Michele de Mari, Professore associato di diritto commerciale dell’Università degli Studi di Verona; e-mail: michele.demari@univr.it. Il presente saggio rientra nell’attività di ricerca svolta dall’autore nell’ambito del progetto di eccellenza “Diritto, Cambiamenti e Tecnologia” del Dipartimento di Scienze Giuridiche dell’Università di Verona (Gruppo di ricerca “F.I.L.M. 4.0. – Finanza, Imprese, Lavori e Mercato 4.0”).

Il saggio affronta il tema della profilatura algoritmica dell’investitore ai fini MiFID con tecniche Big data analytics. Muovendo dal presupposto che oggi è ormai possibile automatizzare le diverse fasi del processo di investimento (dall’attribuzione del profilo di rischio all’investitore, alla valutazione di appropriatezza ed adeguatezza, all’output del servizio di investimento), ci si chiede se sia legittimo (e tecnicamente possibile) raccogliere, analizzare ed elaborare informazioni e dati personali disseminati nel web dall’investitore allo scopo di ricavarne, senza o con parziale interazione umana, le sue caratteristiche finanziarie per le finalità richieste dalla normativa sui servizi di investimento. In una prospettiva che non nasconde i dubbi ed i profili di criticità di una tale operazione, tesa al graduale superamento del modello ‘dialogico’ alla base del tradizionale questionario di profilatura, viene messo in luce come ciò potrebbe costituire un reale cambio di paradigma nella relazione cliente-in­termediario che oggi, come si sa, si espone a rischi di opportunismo e alla discrezionalità degli intermediari, nonché ad autovalutazioni dei clienti non sempre idonee a restituire un profilo veritiero ed oggettivo dell’investitore e dello stesso processo di profilatura. L’auto­matizzazione anche di una tale fase consentirebbe inoltre di poter fruire di un processo di investimento finanziario interamente algoritmizzato. Lo scritto si sofferma altresì sulla disciplina applicabile alla fattispecie esaminata (tanto per i profili MiFID che per quelli di Data protection) e sulle problematiche ad essa connesse, opinando, tra l’altro, che il principio di ‘neutralità tecnologica’ sia da considerarsi qui (come altrove) più come una base di partenza da cui muovere che come un limite oltre il quale non è consentito spingersi.

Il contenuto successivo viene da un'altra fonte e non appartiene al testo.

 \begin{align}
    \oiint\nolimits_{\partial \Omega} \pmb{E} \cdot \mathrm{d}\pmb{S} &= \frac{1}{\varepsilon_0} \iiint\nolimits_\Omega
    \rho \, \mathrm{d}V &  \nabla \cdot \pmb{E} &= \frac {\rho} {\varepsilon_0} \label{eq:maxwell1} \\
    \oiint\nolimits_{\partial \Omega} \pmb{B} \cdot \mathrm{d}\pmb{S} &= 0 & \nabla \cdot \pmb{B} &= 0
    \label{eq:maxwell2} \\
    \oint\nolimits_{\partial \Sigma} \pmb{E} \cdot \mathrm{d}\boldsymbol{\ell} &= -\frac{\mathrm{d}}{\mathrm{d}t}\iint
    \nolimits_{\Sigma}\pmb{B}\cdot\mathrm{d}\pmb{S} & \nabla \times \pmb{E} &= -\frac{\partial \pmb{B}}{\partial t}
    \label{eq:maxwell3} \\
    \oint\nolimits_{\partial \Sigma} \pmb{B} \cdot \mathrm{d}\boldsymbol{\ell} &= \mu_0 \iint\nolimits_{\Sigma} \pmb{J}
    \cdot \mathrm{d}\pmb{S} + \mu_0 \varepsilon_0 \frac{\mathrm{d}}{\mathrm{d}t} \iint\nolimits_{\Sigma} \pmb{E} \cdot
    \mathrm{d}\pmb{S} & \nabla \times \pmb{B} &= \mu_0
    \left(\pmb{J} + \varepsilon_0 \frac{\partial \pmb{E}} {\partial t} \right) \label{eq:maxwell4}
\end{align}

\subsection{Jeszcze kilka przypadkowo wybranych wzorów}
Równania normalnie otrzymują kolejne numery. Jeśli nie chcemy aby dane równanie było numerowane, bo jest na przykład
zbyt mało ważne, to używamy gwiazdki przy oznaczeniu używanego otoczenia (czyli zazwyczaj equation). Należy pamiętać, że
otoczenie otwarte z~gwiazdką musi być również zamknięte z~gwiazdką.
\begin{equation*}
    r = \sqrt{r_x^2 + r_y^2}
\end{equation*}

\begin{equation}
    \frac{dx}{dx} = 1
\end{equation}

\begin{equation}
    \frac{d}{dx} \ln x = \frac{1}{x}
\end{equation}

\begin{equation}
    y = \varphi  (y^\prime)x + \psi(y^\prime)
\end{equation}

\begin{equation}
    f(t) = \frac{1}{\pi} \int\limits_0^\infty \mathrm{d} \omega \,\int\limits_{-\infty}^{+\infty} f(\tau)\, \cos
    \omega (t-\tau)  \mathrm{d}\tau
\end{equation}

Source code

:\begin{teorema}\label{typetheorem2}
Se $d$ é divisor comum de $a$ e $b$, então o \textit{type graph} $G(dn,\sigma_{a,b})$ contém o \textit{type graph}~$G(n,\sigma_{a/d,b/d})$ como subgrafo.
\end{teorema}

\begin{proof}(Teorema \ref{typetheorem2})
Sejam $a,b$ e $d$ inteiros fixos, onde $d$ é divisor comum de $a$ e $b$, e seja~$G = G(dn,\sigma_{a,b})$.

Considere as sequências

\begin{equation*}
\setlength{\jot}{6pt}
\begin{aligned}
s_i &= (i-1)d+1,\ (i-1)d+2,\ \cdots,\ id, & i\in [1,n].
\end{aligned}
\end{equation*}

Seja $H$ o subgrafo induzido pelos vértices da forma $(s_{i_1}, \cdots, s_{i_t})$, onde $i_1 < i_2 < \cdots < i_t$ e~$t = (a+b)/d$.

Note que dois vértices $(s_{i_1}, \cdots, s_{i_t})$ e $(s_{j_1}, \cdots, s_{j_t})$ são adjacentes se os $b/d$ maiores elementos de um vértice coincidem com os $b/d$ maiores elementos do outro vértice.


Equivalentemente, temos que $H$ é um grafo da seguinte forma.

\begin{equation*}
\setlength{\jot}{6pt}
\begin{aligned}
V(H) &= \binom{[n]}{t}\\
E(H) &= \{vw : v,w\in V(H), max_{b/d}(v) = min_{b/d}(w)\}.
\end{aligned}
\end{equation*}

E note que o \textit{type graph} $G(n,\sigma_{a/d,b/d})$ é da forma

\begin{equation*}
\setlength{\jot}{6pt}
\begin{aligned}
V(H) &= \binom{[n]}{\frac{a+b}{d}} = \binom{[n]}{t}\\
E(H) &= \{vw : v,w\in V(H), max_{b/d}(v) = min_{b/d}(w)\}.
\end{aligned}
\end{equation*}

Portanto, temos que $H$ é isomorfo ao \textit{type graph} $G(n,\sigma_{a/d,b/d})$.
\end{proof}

PAROLE CHIAVE: algoritmi - profilatura algoritmica - automatizzazione - Big Data - MiFID - investitore

The algorithmic financial profiling

The paper discusses the issue of algorithmic profiling of investors for MiFID purposes using Big data analytics techniques. Starting from the assumption that nowadays it is possible to automate the different phases of the investment process (from the attribution of the risk profile to the investor, to the evaluation of appropriateness and suitability, to the output of the investment service), we wonder whether it is legitimate (and technically possible) to collect, analyze and process information and personal data disseminated on the web by the investor in order to derive, without or with partial human interaction, his financial characteristics for the purposes required by the legislation on investment services. In a perspective that does not hide the doubts and critical profiles of such an operation, aimed at the gradual overcoming of the ‘dialogical’ model at the base of the traditional profiling survey, it is highlighted how this could constitute a real paradigm shift in the client-intermediary relationship which today, as we know, is exposed to risks of opportunism and to the discretion of intermediaries, as well as to self-assessments of clients not always suitable to return a true and objective profile of the investor and of the profiling process itself. The automation of these phases would also make it possible to benefit from an entirely algorithmic financial investment process. The paper also focuses on the discipline applicable to the case examined (both for the MiFID profiles and for those of Data protection) and on the problems connected to it, arguing, among other things, that the principle of ‘technological neutrality’ is to be considered here (as elsewhere) more as a starting point from which to move than as a limit beyond which it is not allowed to go.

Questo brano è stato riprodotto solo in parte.